Data loaded, so I can proceed to create the application.
Application
The application is quite simple, and I don’t plan to expand it in the future. Therefore, the code will be divided quite straightforwardly into the following folders:
- commons - for helper functions or frequently used simple widgets,
- core - for basic providers or various constant values,
- data - for code handling communication with various data sources or external services,
- domain - for data models,
- presentation - for code related to views and controllers.
It’s not the most scalable way to organize code for a mobile application, but for this mini-project, it’s entirely sufficient.
Domain layer
The application only requires defining one model - for daycare information. The model should include all the fields that were visible during data loading.
import 'package:cloud_firestore/cloud_firestore.dart';
import 'package:freezed_annotation/freezed_annotation.dart';
import 'package:geoflutterfire2/geoflutterfire2.dart';
import 'package:hive/hive.dart';
import 'package:znajdz_zlobek/commons/utils.dart';
part 'nursery_model.freezed.dart';
part 'nursery_model.g.dart';
@freezed
class NurseryModel with _$NurseryModel {
@HiveType(typeId: 0, adapterName: "NurseryModelAdapter")

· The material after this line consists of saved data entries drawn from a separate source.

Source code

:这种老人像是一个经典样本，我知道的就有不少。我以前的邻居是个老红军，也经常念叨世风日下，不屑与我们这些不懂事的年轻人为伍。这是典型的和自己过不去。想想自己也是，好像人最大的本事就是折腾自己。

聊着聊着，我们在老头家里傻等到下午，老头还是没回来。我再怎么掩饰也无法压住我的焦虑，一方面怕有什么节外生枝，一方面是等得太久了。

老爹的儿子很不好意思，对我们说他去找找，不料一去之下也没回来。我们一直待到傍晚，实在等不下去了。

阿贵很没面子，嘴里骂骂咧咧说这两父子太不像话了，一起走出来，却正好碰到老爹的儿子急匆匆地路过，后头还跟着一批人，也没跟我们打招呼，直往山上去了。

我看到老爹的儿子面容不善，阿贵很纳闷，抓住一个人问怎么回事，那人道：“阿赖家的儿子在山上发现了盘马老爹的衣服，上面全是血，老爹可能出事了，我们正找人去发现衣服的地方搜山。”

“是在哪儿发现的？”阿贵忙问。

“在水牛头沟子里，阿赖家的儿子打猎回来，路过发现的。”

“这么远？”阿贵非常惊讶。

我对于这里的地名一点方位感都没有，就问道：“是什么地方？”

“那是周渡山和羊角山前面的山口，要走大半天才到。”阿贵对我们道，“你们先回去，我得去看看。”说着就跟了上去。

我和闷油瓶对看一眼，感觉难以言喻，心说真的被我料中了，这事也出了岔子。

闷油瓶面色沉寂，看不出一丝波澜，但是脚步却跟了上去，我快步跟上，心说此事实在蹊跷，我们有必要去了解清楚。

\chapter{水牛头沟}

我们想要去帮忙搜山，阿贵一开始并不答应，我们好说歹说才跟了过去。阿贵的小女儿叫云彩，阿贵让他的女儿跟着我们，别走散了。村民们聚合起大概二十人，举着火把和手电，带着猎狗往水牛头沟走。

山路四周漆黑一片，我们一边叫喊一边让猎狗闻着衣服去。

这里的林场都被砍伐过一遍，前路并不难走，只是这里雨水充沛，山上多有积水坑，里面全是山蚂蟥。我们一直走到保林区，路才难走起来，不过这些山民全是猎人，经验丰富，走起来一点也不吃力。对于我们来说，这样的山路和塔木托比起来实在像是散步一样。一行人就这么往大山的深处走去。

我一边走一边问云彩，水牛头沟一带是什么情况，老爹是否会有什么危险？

const factory NurseryModel(
{@HiveField(0) required String? id,
@HiveField(1) required String? name,
@HiveField(2) required String? alimentationDailyFee,
@HiveField(3) required String? alimentationMonthlyFee,
@HiveField(4) required String? discounts,
@HiveField(5) required String? email,
@HiveField(6) required String institutionLocation,
@HiveField(7) required String institutionType,
@JsonKey(
toJson: LocationHelper.geoFirePointToJson,
fromJson: LocationHelper.geoFirePointFromJson)
@HiveField(8)
required GeoFirePoint? location,
@HiveField(9) required String? monthlyFee,
@HiveField(10) required String? hourlyFee,
@HiveField(11) int? numberOfPlaces,
@HiveField(12) required int? numberOfPlacesTaken,
@HiveField(13) required String? operatingEntityAddress,
@HiveField(14) required String? operatingEntityNIP,
@HiveField(15) required String? operatingEntityName,
@HiveField(16) required String? operatingEntityRegistryNumber,
@HiveField(17) required String? operatingEntityRegon,
@HiveField(18) required String? overTenHourlyFee,
@HiveField(19) required String? phoneNumber,
@HiveField(20) required bool specialTreatment,
@HiveField(21) required bool suspended,
@HiveField(22) required String? websiteUrl,
@HiveField(23) required Map<String, String> workingHours}) =
_NurseryModel;
factory NurseryModel.fromJson(Map<String, Object?> json) =>
_$NurseryModelFromJson(json);
factory NurseryModel.fromDocument(DocumentSnapshot doc) {
if (doc.data() == null) throw Exception("Document data was null");
return NurseryModel.fromJson(doc.data() as Map<String, Object?>)
.copyWith(id: doc.id);
}
}
As you can see, I’m using decorators for automatic code generation - Freezed and Hive. The first one creates typical methods used in data modeling, helping with simple data operations and serialization. The second one is related to the local non-relational Hive database and is necessary for storing data in it with a type model.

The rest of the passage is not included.